SUPPLIED DATA below:

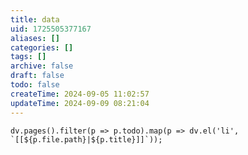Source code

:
 ```yaml
---
title: data
uid: 1725505377167
aliases: []
categories: []
tags: []
archive: false
draft: false
todo: false
createTime: 2024-09-05 11:02:57
updateTime: 2024-09-09 08:21:04
---
```


```dataviewjs
dv.pages().filter(p => p.todo).map(p => dv.el('li', `[[${p.file.path}|${p.title}]]`));
```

End of SUPPLIED DATA.

### TASK DIRECTIONS
Lines holding "false": count them across the data and reply with the number alone.

### WRITTEN ANSWER
3